[jira] [Updated] (ARROW-8899) [R] Add R metadata like pandas metadata for round-trip fidelity

Neal Richardson (Jira) Wed, 10 Jun 2020 09:39:24 -0700


     [ 
https://issues.apache.org/jira/browse/ARROW-8899?page=com.atlassian.jira.plugin.system.issuetabpanels:all-tabpanel
 ]


Neal Richardson updated ARROW-8899:
-----------------------------------
    Description: 
Arrow Schema and Field objects have custom_metadata fields to store arbitrary 
strings in a key-value store. Pandas stores JSON in a "pandas" key and uses 
that to improve the fidelity of round-tripping data to Arrow/Parquet/Feather 
and back. 
https://pandas.pydata.org/docs/dev/development/developer.html#storing-pandas-dataframe-objects-in-apache-parquet-format
 describes this a bit.

You can see this pandas metadata in the sample Parquet file:

{code:r}
tab <- read_parquet(system.file("v0.7.1.parquet", package="arrow"), 
as_data_frame = FALSE)
tab

# Table
# 10 rows x 11 columns
# $carat <double>
# $cut <string>
# $color <string>
# $clarity <string>
# $depth <double>
# $table <double>
# $price <int64>
# $x <double>
# $y <double>
# $z <double>
# $__index_level_0__ <int64>

tab$metadata

# $pandas
# [1] "{\"index_columns\": [\"__index_level_0__\"], \"column_indexes\": 
[{\"name\": null, \"pandas_type\": \"string\", \"numpy_type\": \"object\", 
\"metadata\": null}], \"columns\": [{\"name\": \"carat\", \"pandas_type\": 
\"float64\", \"numpy_type\": \"float64\", \"metadata\": null}, {\"name\": 
\"cut\", \"pandas_type\": \"unicode\", \"numpy_type\": \"object\", 
\"metadata\": null}, {\"name\": \"color\", \"pandas_type\": \"unicode\", 
\"numpy_type\": \"object\", \"metadata\": null}, {\"name\": \"clarity\", 
\"pandas_type\": \"unicode\", \"numpy_type\": \"object\", \"metadata\": null}, 
{\"name\": \"depth\", \"pandas_type\": \"float64\", \"numpy_type\": 
\"float64\", \"metadata\": null}, {\"name\": \"table\", \"pandas_type\": 
\"float64\", \"numpy_type\": \"float64\", \"metadata\": null}, {\"name\": 
\"price\", \"pandas_type\": \"int64\", \"numpy_type\": \"int64\", \"metadata\": 
null}, {\"name\": \"x\", \"pandas_type\": \"float64\", \"numpy_type\": 
\"float64\", \"metadata\": null}, {\"name\": \"y\", \"pandas_type\": 
\"float64\", \"numpy_type\": \"float64\", \"metadata\": null}, {\"name\": 
\"z\", \"pandas_type\": \"float64\", \"numpy_type\": \"float64\", \"metadata\": 
null}, {\"name\": \"__index_level_0__\", \"pandas_type\": \"int64\", 
\"numpy_type\": \"int64\", \"metadata\": null}], \"pandas_version\": 
\"0.20.1\"}"
{code}

We should do something similar in R: store the "attributes" for each column in 
a data.frame when we convert to Arrow, and restore those attributes when we 
read from Arrow. 

Since ARROW-8703, you could naively do this all in R, something like:

{code:r}
tab$metadata$r <- lapply(df, attributes)
{code}

on the conversion to Arrow, and in as.data.frame(), do

{code:r}
if (!is.null(tab$metadata$r)) {
  df[] <- mapply(function(col, meta) {
    attributes(col) <- meta
  }, col = df, meta = tab$metadata$r)
}
{code}

However, it's trickier than this because:

* {{tab$metadata$r}} needs to be serialized to string and deserialized on the 
way back.
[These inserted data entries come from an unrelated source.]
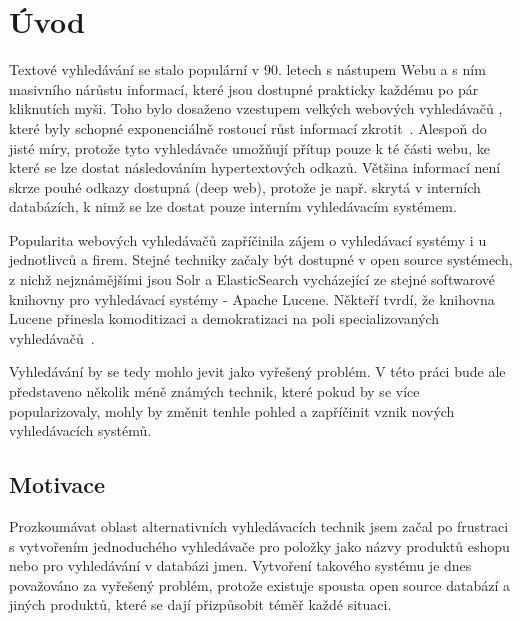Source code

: \documentclass[11pt,letterpaper,oneside,openright]{book}
\begin{document}
\frontmatter
{\hypersetup{hidelinks}
    \tableofcontents
}

\mainmatter
\chapter{Úvod}
Textové vyhledávání se stalo populární v 90. letech s nástupem Webu a s ním
masivního nárůstu informací, které jsou dostupné prakticky každému po pár
kliknutích myši. Toho bylo dosaženo vzestupem velkých webových vyhledávačů ,
které byly schopné exponenciálně rostoucí růst informací
zkrotit~\cite{search_history}. Alespoň do jisté míry, protože tyto vyhledávače
umožňují přítup pouze k té části webu, ke které se lze dostat následováním
hypertextových odkazů. Většina informací není skrze pouhé odkazy dostupná (deep
web), protože je např. skrytá v interních databázích, k nimž se lze dostat
pouze interním vyhledávacím systémem.

Popularita webových vyhledávačů zapříčinila zájem o vyhledávací systémy i u
jednotlivců a firem. Stejné techniky začaly být dostupné v open source
systémech, z nichž nejznámějšími jsou Solr a ElasticSearch vycházející ze
stejné softwarové knihovny pro vyhledávací systémy - Apache Lucene. Někteří
tvrdí, že knihovna Lucene přinesla komoditizaci a demokratizaci na poli
specializovaných vyhledávačů~\cite{dion_almaer,javaworld}.

Vyhledávání by se tedy mohlo jevit jako vyřešený problém. V této práci bude ale
představeno několik méně známých technik, které pokud by se více
popularizovaly, mohly by změnit tenhle pohled a zapříčinit vznik nových
vyhledávacích systémů. 



\section{Motivace}
Prozkoumávat oblast alternativních vyhledávacích technik jsem začal po
frustraci s vytvořením jednoduchého vyhledávače pro položky jako názvy produktů
eshopu nebo pro vyhledávání v databázi jmen. Vytvoření takového systému je dnes
považováno za vyřešený problém, protože existuje spousta open source databází a
jiných produktů, které se dají přizpůsobit téměř každé situaci.
\end{document}
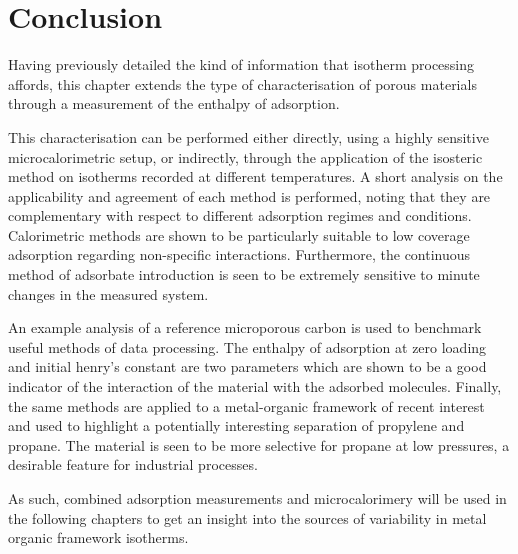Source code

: 
\section{Conclusion}

Having previously detailed the kind of information that isotherm
processing affords, this chapter extends the type of characterisation
of porous materials through a measurement of the enthalpy of 
adsorption.

This characterisation can be performed either 
directly, using a highly sensitive microcalorimetric setup, or 
indirectly, through the application of the isosteric method on
isotherms recorded at different temperatures. A short analysis
on the applicability and agreement of each method is performed,
noting that they are complementary with respect to different
adsorption regimes and conditions. Calorimetric methods
are shown to be particularly suitable to low coverage adsorption 
regarding non-specific interactions. Furthermore, the continuous method
of adsorbate introduction is seen to be extremely sensitive
to minute changes in the measured system.

An example analysis of a reference microporous carbon is
used to benchmark useful methods of data processing. The 
enthalpy of adsorption at zero loading and initial henry's 
constant are two parameters which are shown to be a good 
indicator of the interaction of the material with the 
adsorbed molecules.
Finally, the same methods are applied to a metal-organic
framework of recent interest and used to highlight 
a potentially interesting separation of propylene and 
propane. The material is seen to be more selective for 
propane at low pressures, a desirable feature for 
industrial processes.

As such, combined adsorption measurements and microcalorimery
will be used in the following chapters to get an insight into
the sources of variability in metal organic framework isotherms.

\FloatBarrier{}
\pagebreak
Pandas uses JSON but arrow doesn't currently have a JSON R 
dependency. We could {{dput()}} to dump the R attributes, but that could 
introduce risks since you have to parse/eval code to consume it. My best idea 
at the moment is to try {{rawToChar(serialize(x, ascii = TRUE))}} on the way 
out (ascii = TRUE doesn't mean it requires ASCII inputs, it's about how it 
serializes) and {{unserialize(charToRaw(x))}} on the way back. But maybe 
there's some lower-level way to do this better.
* We'll need to do the same for all places where Tables and RecordBatches are 
created/converted
* We'll need to make sure that nested types (structs) get the same coverage
* This metadata only is attached to Schemas, meaning that Arrays/ChunkedArrays 
don't have a place to store extra metadata. So we probably want to attach to 
the R6 (Chunked)Array objects a metadata/attributes field so that if we convert 
an R vector to array, or if we extract an array out of a record batch, we don't 
lose the attributes.

Doing this should resolve ARROW-4390 and make ARROW-8867 trivial as well.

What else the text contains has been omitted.